# Dataset extract
——————

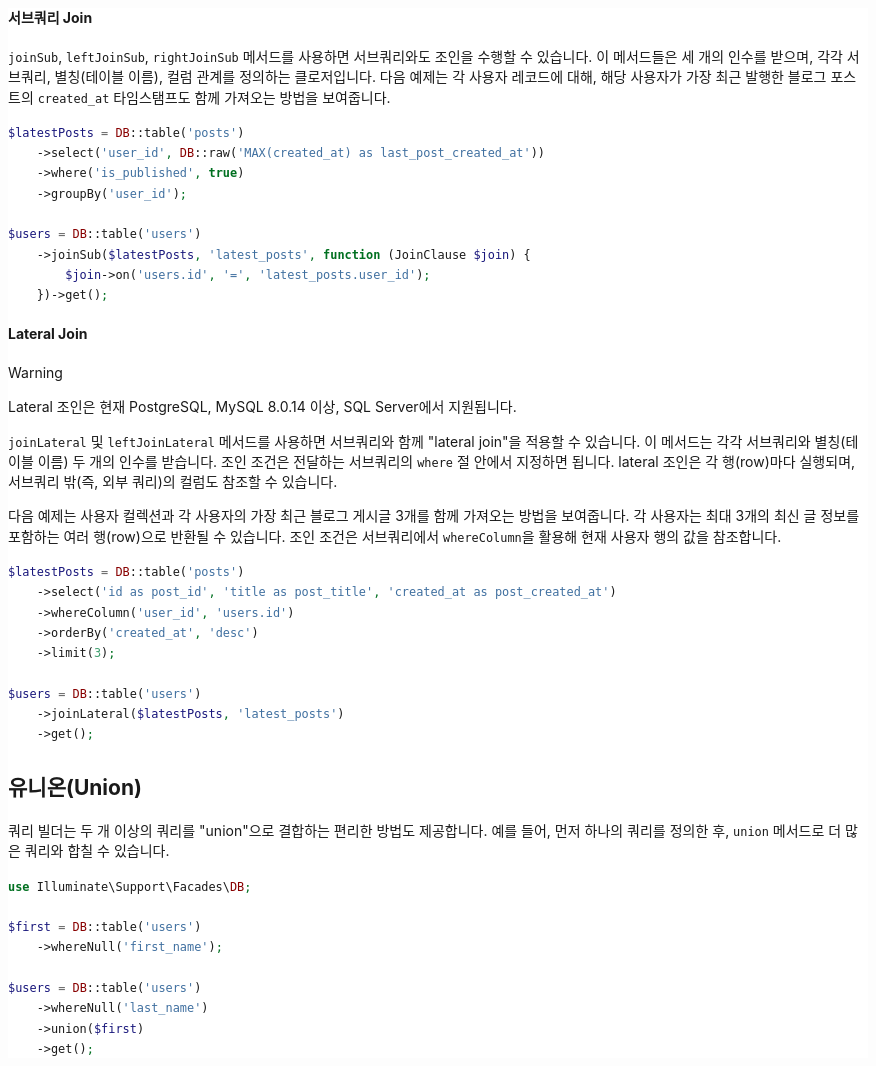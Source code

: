 <a name="subquery-joins"></a>
#### 서브쿼리 Join

`joinSub`, `leftJoinSub`, `rightJoinSub` 메서드를 사용하면 서브쿼리와도 조인을 수행할 수 있습니다. 이 메서드들은 세 개의 인수를 받으며, 각각 서브쿼리, 별칭(테이블 이름), 컬럼 관계를 정의하는 클로저입니다. 다음 예제는 각 사용자 레코드에 대해, 해당 사용자가 가장 최근 발행한 블로그 포스트의 `created_at` 타임스탬프도 함께 가져오는 방법을 보여줍니다.

```php
$latestPosts = DB::table('posts')
    ->select('user_id', DB::raw('MAX(created_at) as last_post_created_at'))
    ->where('is_published', true)
    ->groupBy('user_id');

$users = DB::table('users')
    ->joinSub($latestPosts, 'latest_posts', function (JoinClause $join) {
        $join->on('users.id', '=', 'latest_posts.user_id');
    })->get();
```

<a name="lateral-joins"></a>
#### Lateral Join

> [!WARNING]
> Lateral 조인은 현재 PostgreSQL, MySQL 8.0.14 이상, SQL Server에서 지원됩니다.

`joinLateral` 및 `leftJoinLateral` 메서드를 사용하면 서브쿼리와 함께 "lateral join"을 적용할 수 있습니다. 이 메서드는 각각 서브쿼리와 별칭(테이블 이름) 두 개의 인수를 받습니다. 조인 조건은 전달하는 서브쿼리의 `where` 절 안에서 지정하면 됩니다. lateral 조인은 각 행(row)마다 실행되며, 서브쿼리 밖(즉, 외부 쿼리)의 컬럼도 참조할 수 있습니다.

다음 예제는 사용자 컬렉션과 각 사용자의 가장 최근 블로그 게시글 3개를 함께 가져오는 방법을 보여줍니다. 각 사용자는 최대 3개의 최신 글 정보를 포함하는 여러 행(row)으로 반환될 수 있습니다. 조인 조건은 서브쿼리에서 `whereColumn`을 활용해 현재 사용자 행의 값을 참조합니다.

```php
$latestPosts = DB::table('posts')
    ->select('id as post_id', 'title as post_title', 'created_at as post_created_at')
    ->whereColumn('user_id', 'users.id')
    ->orderBy('created_at', 'desc')
    ->limit(3);

$users = DB::table('users')
    ->joinLateral($latestPosts, 'latest_posts')
    ->get();
```

<a name="unions"></a>
## 유니온(Union)

쿼리 빌더는 두 개 이상의 쿼리를 "union"으로 결합하는 편리한 방법도 제공합니다. 예를 들어, 먼저 하나의 쿼리를 정의한 후, `union` 메서드로 더 많은 쿼리와 합칠 수 있습니다.

```php
use Illuminate\Support\Facades\DB;

$first = DB::table('users')
    ->whereNull('first_name');

$users = DB::table('users')
    ->whereNull('last_name')
    ->union($first)
    ->get();
```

——————

Only a number is expected: the count of lines in the entries that include the string "latestPosts".

# Answer to this task
4